Stadio della Roma, Riccardo Viola: «Assurdo, dopo tre anni ancora senza certezze»
IL CORRIERE DELLA SERA - VALDISERRI - «Mio padre propose prima la Magliana e poi la Romanina, che oggi sarebbe come dire Tor Vergata. Iniziarono i problemi e le accuse di essere un palazzinaro, a cui rispose dicendo di essere semmai un ingegnere meccanico. Finì snervato dal sistema. A un certo punto chiese: ditemi voi dove si potrebbe fare. Erano i tempi del Pentapartito, c’erano certe dinamiche e non mi faccia dire altro. Alla fine, insomma, la politica diede lo stop a un’opera che sarebbe stata utile alla collettività. Lo stadio sarebbe stato finanziato principalmente con sponsorizzazioni e abbonamenti pluriennali».

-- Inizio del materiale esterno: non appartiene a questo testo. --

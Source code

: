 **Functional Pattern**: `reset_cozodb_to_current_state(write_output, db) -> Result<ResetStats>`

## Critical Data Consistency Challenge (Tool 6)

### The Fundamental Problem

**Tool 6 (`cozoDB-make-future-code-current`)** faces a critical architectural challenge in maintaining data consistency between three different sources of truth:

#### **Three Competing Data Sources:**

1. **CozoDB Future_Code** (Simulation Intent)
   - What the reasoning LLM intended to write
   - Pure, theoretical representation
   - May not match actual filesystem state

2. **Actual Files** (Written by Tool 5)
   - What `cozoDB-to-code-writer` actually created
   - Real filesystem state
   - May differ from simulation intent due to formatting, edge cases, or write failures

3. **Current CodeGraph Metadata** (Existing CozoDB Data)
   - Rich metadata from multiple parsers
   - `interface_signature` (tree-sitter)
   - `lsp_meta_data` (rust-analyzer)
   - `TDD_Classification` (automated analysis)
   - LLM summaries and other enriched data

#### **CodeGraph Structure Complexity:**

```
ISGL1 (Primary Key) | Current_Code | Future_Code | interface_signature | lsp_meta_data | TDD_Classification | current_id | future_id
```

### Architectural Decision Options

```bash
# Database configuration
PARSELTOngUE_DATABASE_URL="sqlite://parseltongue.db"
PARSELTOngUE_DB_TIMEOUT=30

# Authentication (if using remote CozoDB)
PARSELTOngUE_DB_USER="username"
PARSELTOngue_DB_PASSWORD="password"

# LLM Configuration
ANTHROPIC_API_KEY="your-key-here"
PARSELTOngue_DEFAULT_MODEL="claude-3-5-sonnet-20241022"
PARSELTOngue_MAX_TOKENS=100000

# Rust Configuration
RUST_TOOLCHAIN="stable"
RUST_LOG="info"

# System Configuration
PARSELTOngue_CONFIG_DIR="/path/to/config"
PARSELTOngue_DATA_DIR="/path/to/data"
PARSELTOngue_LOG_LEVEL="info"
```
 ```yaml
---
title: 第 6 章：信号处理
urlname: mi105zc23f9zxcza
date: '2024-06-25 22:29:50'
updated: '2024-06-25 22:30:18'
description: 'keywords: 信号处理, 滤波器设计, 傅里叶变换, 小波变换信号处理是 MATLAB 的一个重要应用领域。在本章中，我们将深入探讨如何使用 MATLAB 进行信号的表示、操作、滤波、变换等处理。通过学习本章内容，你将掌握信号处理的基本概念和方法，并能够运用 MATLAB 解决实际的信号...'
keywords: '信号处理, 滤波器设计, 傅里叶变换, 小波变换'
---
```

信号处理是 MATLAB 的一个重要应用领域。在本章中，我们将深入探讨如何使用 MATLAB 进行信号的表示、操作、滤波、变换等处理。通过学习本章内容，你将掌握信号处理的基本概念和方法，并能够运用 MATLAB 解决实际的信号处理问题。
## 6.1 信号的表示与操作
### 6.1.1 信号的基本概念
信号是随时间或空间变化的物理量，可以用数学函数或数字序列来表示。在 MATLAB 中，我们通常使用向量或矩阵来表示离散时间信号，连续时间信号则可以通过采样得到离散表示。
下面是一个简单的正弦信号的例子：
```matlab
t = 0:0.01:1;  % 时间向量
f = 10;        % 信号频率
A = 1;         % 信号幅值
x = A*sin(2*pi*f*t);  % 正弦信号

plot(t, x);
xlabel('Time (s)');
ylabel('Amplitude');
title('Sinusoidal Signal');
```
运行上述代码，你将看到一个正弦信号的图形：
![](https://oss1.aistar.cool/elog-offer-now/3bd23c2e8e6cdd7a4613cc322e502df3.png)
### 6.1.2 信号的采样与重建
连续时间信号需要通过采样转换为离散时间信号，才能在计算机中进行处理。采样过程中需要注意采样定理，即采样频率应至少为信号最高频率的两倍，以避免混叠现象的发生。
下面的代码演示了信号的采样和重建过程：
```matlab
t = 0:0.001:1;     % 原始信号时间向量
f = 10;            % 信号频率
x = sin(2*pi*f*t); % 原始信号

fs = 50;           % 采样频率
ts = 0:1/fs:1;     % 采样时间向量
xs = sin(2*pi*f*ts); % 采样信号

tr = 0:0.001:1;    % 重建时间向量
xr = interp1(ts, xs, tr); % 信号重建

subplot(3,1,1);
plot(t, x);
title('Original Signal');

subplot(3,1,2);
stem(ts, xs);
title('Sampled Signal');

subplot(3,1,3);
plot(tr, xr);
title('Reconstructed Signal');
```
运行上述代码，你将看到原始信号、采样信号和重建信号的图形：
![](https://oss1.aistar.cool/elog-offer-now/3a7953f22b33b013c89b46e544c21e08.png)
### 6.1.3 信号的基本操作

Buongiorno, Riccardo Viola. Lei è figlio del presidente Dino, che portò alla Roma il secondo scudetto e un’idea di stadio che era avanti di decenni dentro il calcio italiano, e dirigente sportivo in quanto presidente Coni Lazio.
Ci spiega lei cosa sta succedendo con il progetto di Tor di Valle? La politica sta dando un altro stop?

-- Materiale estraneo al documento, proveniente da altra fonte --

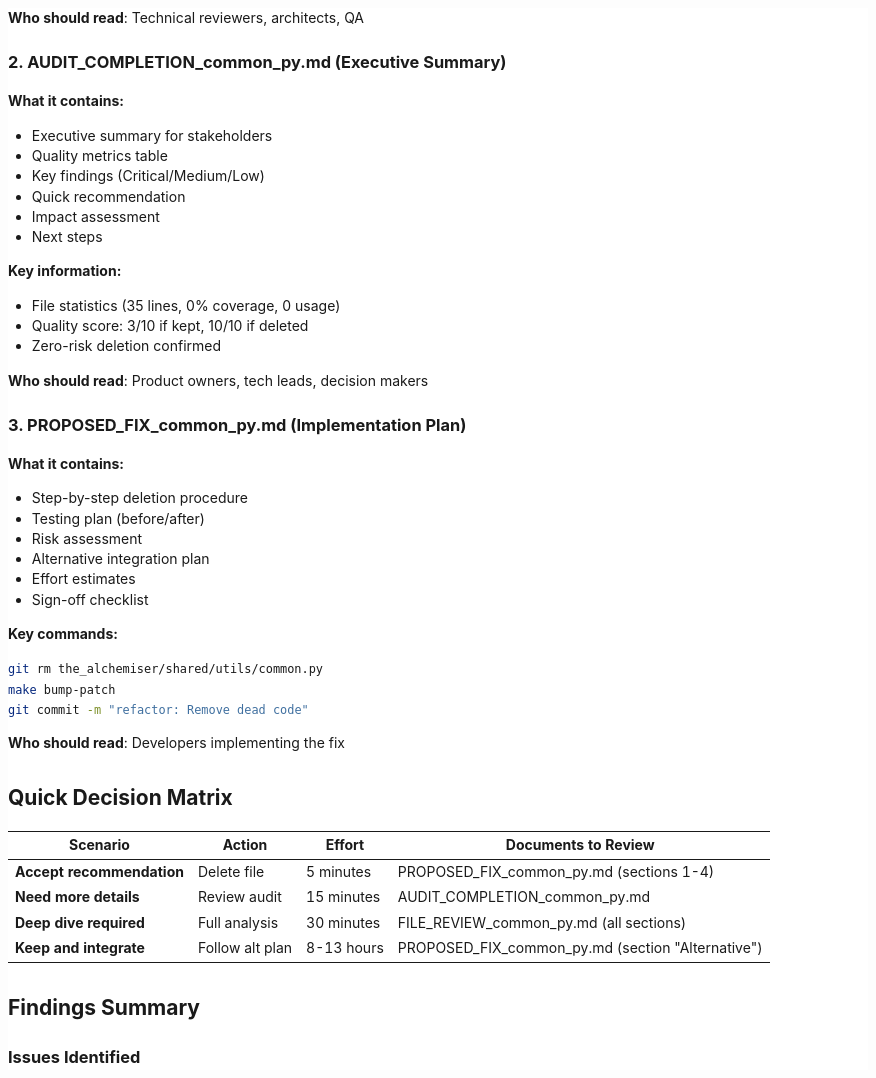 **Who should read**: Technical reviewers, architects, QA

### 2. AUDIT_COMPLETION_common_py.md (Executive Summary)

**What it contains:**
- Executive summary for stakeholders
- Quality metrics table
- Key findings (Critical/Medium/Low)
- Quick recommendation
- Impact assessment
- Next steps

**Key information:**
- File statistics (35 lines, 0% coverage, 0 usage)
- Quality score: 3/10 if kept, 10/10 if deleted
- Zero-risk deletion confirmed

**Who should read**: Product owners, tech leads, decision makers

### 3. PROPOSED_FIX_common_py.md (Implementation Plan)

**What it contains:**
- Step-by-step deletion procedure
- Testing plan (before/after)
- Risk assessment
- Alternative integration plan
- Effort estimates
- Sign-off checklist

**Key commands:**
```bash
git rm the_alchemiser/shared/utils/common.py
make bump-patch
git commit -m "refactor: Remove dead code"
```

**Who should read**: Developers implementing the fix

## Quick Decision Matrix

| Scenario | Action | Effort | Documents to Review |
|----------|--------|--------|---------------------|
| **Accept recommendation** | Delete file | 5 minutes | PROPOSED_FIX_common_py.md (sections 1-4) |
| **Need more details** | Review audit | 15 minutes | AUDIT_COMPLETION_common_py.md |
| **Deep dive required** | Full analysis | 30 minutes | FILE_REVIEW_common_py.md (all sections) |
| **Keep and integrate** | Follow alt plan | 8-13 hours | PROPOSED_FIX_common_py.md (section "Alternative") |

## Findings Summary

### Issues Identified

«Mettere a paragone progetti diversi, in epoche diverse, è come dire se era più forte un calciatore degli anni Ottanta o di adesso. Non voglio attaccare l’attuale amministrazione ma una cosa mi fa restare sconcertato: come possiamo essere a questo punto dopo tre anni? Dovevano esserci ben altre certezze. Il problema è che questa città ha perso il suo senso di appartenenza e sta perdendo un’occasione dietro l’altra».
Dice che qui si chiamano palazzinari e altrove imprenditori? E che qui si dice no e altrove si fa l’Expo?
«Le dico che quelli della mia generazione uscivano dall’Olimpico, dopo aver visto il calcio, e andavano alla pallacanestro o alla pallanuoto. Cosa è rimasto dello sport a Roma? C’erano basket e pallavolo da scudetto, tre club competitivi di rugby, impianti, entusiasmo. Mio padre sognava una polisportiva e un impianto fruibile tutti i giorni. Pensi, c’era persino una chiesa».
Perché Roma è prigioniera di se stessa?
«Ci vorrebbe un piano regolatore per lo sport. Si identificano dei terreni e chi vuole costruire un impianto sa dove può edificare. Si possono ridurre le spese e mantenere una fonte di guadagno, perché è sempre un errore dire di no a un investitore. Se c’è una speculazione, che è un modo comune per dire investimento, almeno sarà gestita».
Pare un’idea troppo buona perché venga davvero messa in pratica. Roma, in queste condizioni, non rischia di diventare la città del no?
«Si è parlato tanto delle candidature olimpiche. Mi piacerebbe che Roma diventasse una città a vocazione olimpica. Si individuano le priorità dell’impiantistica, si interviene con controlli pubblici sui progetti privati, si legano l’interesse della collettività e quello dell’investitore, si migliora la qualità e la quantità degli impianti. Così un’eventuale nuova candidatura avrebbe una forza immensa: quella di avere già una base importante. Dentro la città c’è una ferita che mi fa particolarmente male: il degrado di Campo Testaccio. Nei miei sogni, recuperato, si chiamerebbe Dino Viola».